→ About this task:
Once you reach the line containing "# easy-changelog" in the data below, restate each line word for word up to and including the one containing "Changelog helper to".

→ Data extract:
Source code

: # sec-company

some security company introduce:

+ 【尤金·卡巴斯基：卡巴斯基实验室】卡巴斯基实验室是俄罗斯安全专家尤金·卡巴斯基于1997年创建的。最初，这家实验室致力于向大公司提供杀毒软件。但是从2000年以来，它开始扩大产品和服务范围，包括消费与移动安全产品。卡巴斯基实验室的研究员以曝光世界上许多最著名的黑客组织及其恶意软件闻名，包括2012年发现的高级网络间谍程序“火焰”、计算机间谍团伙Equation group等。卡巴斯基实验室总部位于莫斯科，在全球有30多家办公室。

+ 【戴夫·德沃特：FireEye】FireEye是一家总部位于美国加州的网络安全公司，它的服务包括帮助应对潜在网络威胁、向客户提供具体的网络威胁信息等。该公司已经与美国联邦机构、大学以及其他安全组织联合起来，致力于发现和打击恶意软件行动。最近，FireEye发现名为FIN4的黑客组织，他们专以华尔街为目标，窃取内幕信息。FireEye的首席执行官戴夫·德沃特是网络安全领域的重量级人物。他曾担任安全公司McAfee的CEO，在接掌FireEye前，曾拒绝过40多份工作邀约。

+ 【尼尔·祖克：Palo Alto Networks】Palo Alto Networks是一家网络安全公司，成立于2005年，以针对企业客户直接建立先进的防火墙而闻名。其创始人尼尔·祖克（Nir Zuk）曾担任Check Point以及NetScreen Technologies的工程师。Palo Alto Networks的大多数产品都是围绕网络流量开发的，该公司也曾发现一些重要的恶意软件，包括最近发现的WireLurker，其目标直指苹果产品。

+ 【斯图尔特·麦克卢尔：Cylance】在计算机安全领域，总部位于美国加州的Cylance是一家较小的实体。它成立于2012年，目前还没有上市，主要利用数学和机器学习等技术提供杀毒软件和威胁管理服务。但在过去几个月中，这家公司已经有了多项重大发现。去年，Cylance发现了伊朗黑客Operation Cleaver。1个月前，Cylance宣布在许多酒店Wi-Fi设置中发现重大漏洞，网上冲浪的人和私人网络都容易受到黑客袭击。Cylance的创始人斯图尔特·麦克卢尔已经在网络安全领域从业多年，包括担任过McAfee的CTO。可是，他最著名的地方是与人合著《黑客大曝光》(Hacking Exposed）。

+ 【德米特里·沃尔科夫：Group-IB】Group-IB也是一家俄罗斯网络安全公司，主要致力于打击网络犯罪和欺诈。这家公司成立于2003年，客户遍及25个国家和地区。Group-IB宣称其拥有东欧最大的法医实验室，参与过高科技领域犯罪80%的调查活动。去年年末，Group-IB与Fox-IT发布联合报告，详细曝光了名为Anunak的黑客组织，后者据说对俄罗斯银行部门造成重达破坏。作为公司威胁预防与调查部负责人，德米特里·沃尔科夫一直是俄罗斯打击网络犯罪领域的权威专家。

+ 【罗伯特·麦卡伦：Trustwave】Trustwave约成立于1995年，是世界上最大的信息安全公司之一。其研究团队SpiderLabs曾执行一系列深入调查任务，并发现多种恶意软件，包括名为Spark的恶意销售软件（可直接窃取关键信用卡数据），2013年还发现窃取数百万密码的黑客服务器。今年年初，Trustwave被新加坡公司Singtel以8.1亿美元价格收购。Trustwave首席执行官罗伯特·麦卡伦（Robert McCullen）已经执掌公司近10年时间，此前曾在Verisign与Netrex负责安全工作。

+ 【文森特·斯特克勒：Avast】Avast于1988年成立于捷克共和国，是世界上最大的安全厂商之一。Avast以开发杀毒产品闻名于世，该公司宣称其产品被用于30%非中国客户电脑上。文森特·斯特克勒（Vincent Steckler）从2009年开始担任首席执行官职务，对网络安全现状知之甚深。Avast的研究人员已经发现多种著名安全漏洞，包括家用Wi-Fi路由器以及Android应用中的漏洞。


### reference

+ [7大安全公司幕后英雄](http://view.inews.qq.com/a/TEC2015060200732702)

...

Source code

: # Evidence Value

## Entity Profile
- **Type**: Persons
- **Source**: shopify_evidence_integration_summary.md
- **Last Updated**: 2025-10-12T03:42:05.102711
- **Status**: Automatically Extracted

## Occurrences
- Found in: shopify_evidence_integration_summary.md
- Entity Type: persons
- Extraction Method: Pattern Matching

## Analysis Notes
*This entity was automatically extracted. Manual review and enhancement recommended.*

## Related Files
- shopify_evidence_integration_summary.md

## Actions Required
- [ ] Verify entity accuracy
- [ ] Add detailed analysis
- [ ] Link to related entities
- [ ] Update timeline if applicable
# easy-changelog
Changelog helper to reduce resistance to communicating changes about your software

→ Completed exercise:
# easy-changelog
Changelog helper to reduce resistance to communicating changes about your software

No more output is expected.